Work to complete:
Copy out the entries below exactly as they stand, but only from the line containing "14.53.151.129:Korea Republic of: [ovpn" through the line containing "183.109.93.3:Korea Republic of: [ovpn".

Material for the task:
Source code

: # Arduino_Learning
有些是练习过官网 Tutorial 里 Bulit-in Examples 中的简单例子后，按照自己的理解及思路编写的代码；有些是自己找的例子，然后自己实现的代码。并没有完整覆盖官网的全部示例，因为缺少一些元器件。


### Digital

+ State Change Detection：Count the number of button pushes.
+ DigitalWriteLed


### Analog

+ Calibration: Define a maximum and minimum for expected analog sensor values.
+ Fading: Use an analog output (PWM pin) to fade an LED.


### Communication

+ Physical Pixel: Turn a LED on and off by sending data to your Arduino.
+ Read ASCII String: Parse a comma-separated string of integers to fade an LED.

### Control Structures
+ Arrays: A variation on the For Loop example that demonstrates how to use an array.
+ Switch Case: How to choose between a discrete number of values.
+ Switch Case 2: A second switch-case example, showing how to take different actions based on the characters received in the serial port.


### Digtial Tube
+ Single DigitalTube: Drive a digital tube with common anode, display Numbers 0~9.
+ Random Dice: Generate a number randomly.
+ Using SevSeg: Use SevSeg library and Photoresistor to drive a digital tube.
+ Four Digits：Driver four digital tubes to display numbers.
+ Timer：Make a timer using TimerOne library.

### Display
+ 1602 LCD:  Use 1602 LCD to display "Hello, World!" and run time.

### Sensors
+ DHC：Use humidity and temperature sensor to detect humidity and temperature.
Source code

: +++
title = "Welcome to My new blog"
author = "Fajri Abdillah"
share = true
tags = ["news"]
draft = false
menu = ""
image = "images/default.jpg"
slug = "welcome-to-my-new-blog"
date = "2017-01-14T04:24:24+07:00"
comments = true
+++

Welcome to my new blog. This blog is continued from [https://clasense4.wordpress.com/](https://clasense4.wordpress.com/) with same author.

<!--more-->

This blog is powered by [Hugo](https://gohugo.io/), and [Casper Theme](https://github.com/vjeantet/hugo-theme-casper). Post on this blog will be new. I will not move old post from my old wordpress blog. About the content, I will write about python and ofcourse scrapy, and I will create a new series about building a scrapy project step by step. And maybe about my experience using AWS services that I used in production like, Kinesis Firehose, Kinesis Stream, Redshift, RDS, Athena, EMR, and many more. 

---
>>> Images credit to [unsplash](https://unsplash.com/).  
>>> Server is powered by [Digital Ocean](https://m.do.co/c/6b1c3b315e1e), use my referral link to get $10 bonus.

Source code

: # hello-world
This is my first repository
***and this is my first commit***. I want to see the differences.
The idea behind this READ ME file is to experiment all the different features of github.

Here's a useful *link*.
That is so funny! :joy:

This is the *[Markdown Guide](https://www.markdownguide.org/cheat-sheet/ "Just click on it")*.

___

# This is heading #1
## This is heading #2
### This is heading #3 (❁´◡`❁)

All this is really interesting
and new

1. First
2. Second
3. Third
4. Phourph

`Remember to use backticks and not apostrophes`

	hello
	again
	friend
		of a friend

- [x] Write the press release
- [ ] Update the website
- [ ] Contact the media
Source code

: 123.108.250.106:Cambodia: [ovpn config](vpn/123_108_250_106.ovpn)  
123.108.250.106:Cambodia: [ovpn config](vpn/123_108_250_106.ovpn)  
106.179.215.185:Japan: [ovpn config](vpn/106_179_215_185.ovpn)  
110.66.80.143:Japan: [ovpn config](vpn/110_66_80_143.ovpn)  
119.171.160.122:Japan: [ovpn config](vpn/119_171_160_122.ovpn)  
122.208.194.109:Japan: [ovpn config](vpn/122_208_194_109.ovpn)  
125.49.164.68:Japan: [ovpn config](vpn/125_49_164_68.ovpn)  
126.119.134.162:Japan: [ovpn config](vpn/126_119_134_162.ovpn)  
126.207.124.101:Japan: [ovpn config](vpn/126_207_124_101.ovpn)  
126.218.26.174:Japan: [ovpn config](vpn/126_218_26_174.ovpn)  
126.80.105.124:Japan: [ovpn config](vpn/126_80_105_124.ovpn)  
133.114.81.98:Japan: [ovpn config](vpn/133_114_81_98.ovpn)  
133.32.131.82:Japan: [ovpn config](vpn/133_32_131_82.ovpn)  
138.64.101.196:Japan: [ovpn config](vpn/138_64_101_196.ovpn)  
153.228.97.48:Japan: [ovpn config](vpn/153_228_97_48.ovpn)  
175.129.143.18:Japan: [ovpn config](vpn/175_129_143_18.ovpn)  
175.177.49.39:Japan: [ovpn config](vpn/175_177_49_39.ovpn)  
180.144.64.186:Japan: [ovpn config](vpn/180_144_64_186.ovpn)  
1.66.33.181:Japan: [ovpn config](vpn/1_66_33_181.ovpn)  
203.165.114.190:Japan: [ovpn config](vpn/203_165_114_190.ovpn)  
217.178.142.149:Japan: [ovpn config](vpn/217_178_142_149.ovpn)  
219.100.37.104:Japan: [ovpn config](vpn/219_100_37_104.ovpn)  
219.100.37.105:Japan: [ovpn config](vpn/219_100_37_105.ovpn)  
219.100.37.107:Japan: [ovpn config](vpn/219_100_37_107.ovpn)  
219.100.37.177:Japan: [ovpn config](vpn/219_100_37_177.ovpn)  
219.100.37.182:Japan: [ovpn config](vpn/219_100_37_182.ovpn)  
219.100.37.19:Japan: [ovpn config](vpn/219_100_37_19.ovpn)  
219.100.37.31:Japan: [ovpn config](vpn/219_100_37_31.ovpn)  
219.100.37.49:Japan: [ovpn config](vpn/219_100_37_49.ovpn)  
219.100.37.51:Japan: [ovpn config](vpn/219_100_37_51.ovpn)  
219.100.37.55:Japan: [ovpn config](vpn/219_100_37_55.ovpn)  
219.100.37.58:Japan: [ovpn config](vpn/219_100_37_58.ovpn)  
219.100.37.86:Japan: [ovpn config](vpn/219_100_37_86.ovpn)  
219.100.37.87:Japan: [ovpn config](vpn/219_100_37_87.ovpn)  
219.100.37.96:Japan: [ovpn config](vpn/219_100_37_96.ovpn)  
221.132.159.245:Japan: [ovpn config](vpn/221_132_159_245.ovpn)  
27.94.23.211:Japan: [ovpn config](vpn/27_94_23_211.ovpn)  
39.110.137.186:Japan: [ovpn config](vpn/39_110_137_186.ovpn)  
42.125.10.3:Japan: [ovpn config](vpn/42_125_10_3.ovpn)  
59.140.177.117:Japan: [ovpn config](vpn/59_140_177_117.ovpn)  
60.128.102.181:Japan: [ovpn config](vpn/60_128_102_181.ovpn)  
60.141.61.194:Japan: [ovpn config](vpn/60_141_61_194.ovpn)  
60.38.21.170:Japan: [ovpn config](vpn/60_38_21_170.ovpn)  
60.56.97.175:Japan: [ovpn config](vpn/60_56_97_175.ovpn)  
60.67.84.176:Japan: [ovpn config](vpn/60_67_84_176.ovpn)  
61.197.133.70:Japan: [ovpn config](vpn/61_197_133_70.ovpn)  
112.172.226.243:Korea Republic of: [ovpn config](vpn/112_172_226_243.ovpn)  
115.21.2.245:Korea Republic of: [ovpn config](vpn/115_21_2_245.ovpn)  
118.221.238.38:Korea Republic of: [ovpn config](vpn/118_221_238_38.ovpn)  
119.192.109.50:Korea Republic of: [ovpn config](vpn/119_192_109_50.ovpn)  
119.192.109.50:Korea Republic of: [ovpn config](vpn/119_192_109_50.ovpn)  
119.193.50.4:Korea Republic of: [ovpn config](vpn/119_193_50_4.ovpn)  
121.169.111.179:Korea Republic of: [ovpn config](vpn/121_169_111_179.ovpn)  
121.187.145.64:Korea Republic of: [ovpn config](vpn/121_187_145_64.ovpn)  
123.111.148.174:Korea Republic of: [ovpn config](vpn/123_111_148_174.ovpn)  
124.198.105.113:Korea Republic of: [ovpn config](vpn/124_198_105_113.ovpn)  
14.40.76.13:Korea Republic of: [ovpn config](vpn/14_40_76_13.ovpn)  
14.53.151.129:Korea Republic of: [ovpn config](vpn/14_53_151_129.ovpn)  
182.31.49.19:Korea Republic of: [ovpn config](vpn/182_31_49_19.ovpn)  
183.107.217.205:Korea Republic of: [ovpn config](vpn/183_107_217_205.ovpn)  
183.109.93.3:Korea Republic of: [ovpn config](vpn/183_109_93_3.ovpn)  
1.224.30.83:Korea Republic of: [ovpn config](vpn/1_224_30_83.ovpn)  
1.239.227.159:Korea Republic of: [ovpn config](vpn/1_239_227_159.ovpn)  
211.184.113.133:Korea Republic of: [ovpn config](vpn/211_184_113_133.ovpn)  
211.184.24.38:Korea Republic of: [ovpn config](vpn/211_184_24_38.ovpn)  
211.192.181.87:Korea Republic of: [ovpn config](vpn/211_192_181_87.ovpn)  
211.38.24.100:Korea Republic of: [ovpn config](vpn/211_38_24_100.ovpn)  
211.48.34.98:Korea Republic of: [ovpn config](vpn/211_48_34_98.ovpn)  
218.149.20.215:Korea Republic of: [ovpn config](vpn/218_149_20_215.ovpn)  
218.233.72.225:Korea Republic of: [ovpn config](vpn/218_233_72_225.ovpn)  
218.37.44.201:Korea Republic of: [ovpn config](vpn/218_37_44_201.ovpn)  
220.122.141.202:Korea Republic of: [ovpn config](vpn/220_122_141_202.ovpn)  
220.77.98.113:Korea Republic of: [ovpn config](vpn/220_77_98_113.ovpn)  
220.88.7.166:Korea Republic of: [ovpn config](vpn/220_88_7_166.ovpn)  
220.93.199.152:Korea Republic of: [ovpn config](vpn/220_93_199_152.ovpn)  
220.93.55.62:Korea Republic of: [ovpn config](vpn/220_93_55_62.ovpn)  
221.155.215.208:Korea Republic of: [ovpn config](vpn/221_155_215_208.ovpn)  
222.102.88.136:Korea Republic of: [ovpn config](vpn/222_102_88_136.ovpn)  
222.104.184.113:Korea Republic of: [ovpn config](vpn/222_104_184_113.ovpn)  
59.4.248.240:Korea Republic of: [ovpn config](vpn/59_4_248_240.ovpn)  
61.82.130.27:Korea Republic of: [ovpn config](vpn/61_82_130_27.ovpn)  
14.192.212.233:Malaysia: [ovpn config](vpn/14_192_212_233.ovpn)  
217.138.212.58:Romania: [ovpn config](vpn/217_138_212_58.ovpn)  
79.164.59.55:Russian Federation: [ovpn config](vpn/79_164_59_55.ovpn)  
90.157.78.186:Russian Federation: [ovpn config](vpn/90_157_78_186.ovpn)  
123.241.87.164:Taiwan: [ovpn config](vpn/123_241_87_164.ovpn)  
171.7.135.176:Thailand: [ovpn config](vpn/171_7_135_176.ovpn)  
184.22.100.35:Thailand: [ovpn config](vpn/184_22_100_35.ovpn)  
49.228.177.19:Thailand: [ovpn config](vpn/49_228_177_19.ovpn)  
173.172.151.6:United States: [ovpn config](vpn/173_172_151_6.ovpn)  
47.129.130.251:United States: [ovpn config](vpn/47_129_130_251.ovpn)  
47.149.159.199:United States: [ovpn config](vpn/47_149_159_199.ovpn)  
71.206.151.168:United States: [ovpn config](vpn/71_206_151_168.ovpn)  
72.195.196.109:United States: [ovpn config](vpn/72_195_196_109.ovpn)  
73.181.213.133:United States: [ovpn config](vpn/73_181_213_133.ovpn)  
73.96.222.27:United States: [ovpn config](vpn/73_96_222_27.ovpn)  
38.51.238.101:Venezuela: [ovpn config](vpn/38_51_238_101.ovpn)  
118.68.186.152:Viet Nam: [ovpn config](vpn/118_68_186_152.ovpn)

Solution to the problem:
14.53.151.129:Korea Republic of: [ovpn config](vpn/14_53_151_129.ovpn)  
182.31.49.19:Korea Republic of: [ovpn config](vpn/182_31_49_19.ovpn)  
183.107.217.205:Korea Republic of: [ovpn config](vpn/183_107_217_205.ovpn)  
183.109.93.3:Korea Republic of: [ovpn config](vpn/183_109_93_3.ovpn)  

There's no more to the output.